Data extracted from a collection:
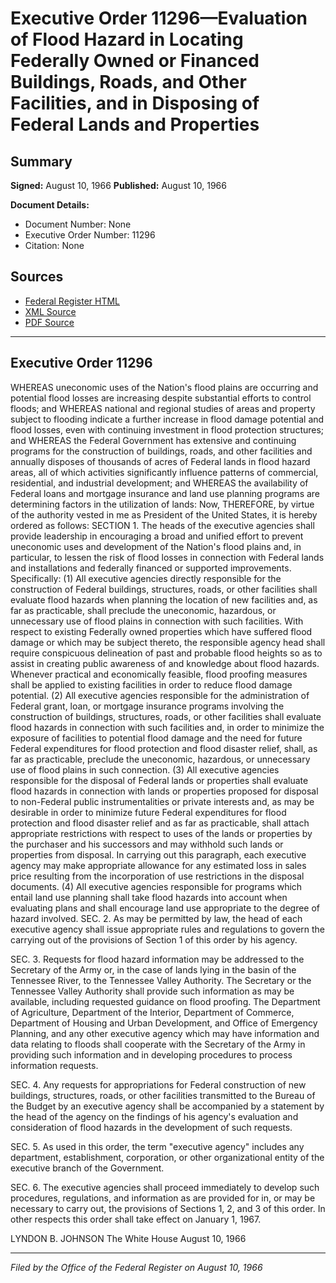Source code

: # Executive Order 11296—Evaluation of Flood Hazard in Locating Federally Owned or Financed Buildings, Roads, and Other Facilities, and in Disposing of Federal Lands and Properties

## Summary

**Signed:** August 10, 1966
**Published:** August 10, 1966

**Document Details:**
- Document Number: None
- Executive Order Number: 11296
- Citation: None

## Sources
- [Federal Register HTML](https://www.presidency.ucsb.edu/documents/executive-order-11296-evaluation-flood-hazard-locating-federally-owned-or-financed)
- [XML Source](None)
- [PDF Source](None)

---

## Executive Order 11296

WHEREAS uneconomic uses of the Nation's flood plains are occurring and potential flood losses are increasing despite substantial efforts to control floods; and
WHEREAS national and regional studies of areas and property subject to flooding indicate a further increase in flood damage potential and flood losses, even with continuing investment in flood protection structures; and
WHEREAS the Federal Government has extensive and continuing programs for the construction of buildings, roads, and other facilities and annually disposes of thousands of acres of Federal lands in flood hazard areas, all of which activities significantly influence patterns of commercial, residential, and industrial development; and
WHEREAS the availability of Federal loans and mortgage insurance and land use planning programs are determining factors in the utilization of lands:
Now, THEREFORE, by virtue of the authority vested in me as President of the United States, it is hereby ordered as follows:
SECTION 1. The heads of the executive agencies shall provide leadership in encouraging a broad and unified effort to prevent uneconomic uses and development of the Nation's flood plains and, in particular, to lessen the risk of flood losses in connection with Federal lands and installations and federally financed or supported improvements. Specifically:
    (1) All executive agencies directly responsible for the construction of Federal buildings, structures, roads, or other facilities shall evaluate flood hazards when planning the location of new facilities and, as far as practicable, shall preclude the uneconomic, hazardous, or unnecessary use of flood plains in connection with such facilities. With respect to existing Federally owned properties which have suffered flood damage or which may be subject thereto, the responsible agency head shall require conspicuous delineation of past and probable flood heights so as to assist in creating public awareness of and knowledge about flood hazards. Whenever practical and economically feasible, flood proofing measures shall be applied to existing facilities in order to reduce flood damage potential.
    (2) All executive agencies responsible for the administration of Federal grant, loan, or mortgage insurance programs involving the construction of buildings, structures, roads, or other facilities shall evaluate flood hazards in connection with such facilities and, in order to minimize the exposure of facilities to potential flood damage and the need for future Federal expenditures for flood protection and flood disaster relief, shall, as far as practicable, preclude the uneconomic, hazardous, or unnecessary use of flood plains in such connection.
    (3) All executive agencies responsible for the disposal of Federal lands or properties shall evaluate flood hazards in connection with lands or properties proposed for disposal to non-Federal public instrumentalities or private interests and, as may be desirable in order to minimize future Federal expenditures for flood protection and flood disaster relief and as far as practicable, shall attach appropriate restrictions with respect to uses of the lands or properties by the purchaser and his successors and may withhold such lands or properties from disposal. In carrying out this paragraph, each executive agency may make appropriate allowance for any estimated loss in sales price resulting from the incorporation of use restrictions in the disposal documents.
    (4) All executive agencies responsible for programs which entail land use planning shall take flood hazards into account when evaluating plans and shall encourage land use appropriate to the degree of hazard involved.
SEC. 2. As may be permitted by law, the head of each executive agency shall issue appropriate rules and regulations to govern the carrying out of the provisions of Section 1 of this order by his agency.

SEC. 3. Requests for flood hazard information may be addressed to the Secretary of the Army or, in the case of lands lying in the basin of the Tennessee River, to the Tennessee Valley Authority. The Secretary or the Tennessee Valley Authority shall provide such information as may be available, including requested guidance on flood proofing. The Department of Agriculture, Department of the Interior, Department of Commerce, Department of Housing and Urban Development, and Office of Emergency Planning, and any other executive agency which may have information and data relating to floods shall cooperate with the Secretary of the Army in providing such information and in developing procedures to process information requests.

SEC. 4. Any requests for appropriations for Federal construction of new buildings, structures, roads, or other facilities transmitted to the Bureau of the Budget by an executive agency shall be accompanied by a statement by the head of the agency on the findings of his agency's evaluation and consideration of flood hazards in the development of such requests.

SEC. 5. As used in this order, the term "executive agency" includes any department, establishment, corporation, or other organizational entity of the executive branch of the Government.

SEC. 6. The executive agencies shall proceed immediately to develop such procedures, regulations, and information as are provided for in, or may be necessary to carry out, the provisions of Sections 1, 2, and 3 of this order. In other respects this order shall take effect on January 1, 1967.

LYNDON B. JOHNSON
The White House
August 10, 1966

---

*Filed by the Office of the Federal Register on August 10, 1966*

YOUR GOAL:
With pictures removed, write out exactly each line of the entries from the first through the line that holds "Now, THEREFORE, by".

ANSWER TO THIS PROBLEM:
Source code

: # Executive Order 11296—Evaluation of Flood Hazard in Locating Federally Owned or Financed Buildings, Roads, and Other Facilities, and in Disposing of Federal Lands and Properties

## Summary

**Signed:** August 10, 1966
**Published:** August 10, 1966

**Document Details:**
- Document Number: None
- Executive Order Number: 11296
- Citation: None

## Sources
- [Federal Register HTML](https://www.presidency.ucsb.edu/documents/executive-order-11296-evaluation-flood-hazard-locating-federally-owned-or-financed)
- [XML Source](None)
- [PDF Source](None)

---

## Executive Order 11296

WHEREAS uneconomic uses of the Nation's flood plains are occurring and potential flood losses are increasing despite substantial efforts to control floods; and
WHEREAS national and regional studies of areas and property subject to flooding indicate a further increase in flood damage potential and flood losses, even with continuing investment in flood protection structures; and
WHEREAS the Federal Government has extensive and continuing programs for the construction of buildings, roads, and other facilities and annually disposes of thousands of acres of Federal lands in flood hazard areas, all of which activities significantly influence patterns of commercial, residential, and industrial development; and
WHEREAS the availability of Federal loans and mortgage insurance and land use planning programs are determining factors in the utilization of lands:
Now, THEREFORE, by virtue of the authority vested in me as President of the United States, it is hereby ordered as follows:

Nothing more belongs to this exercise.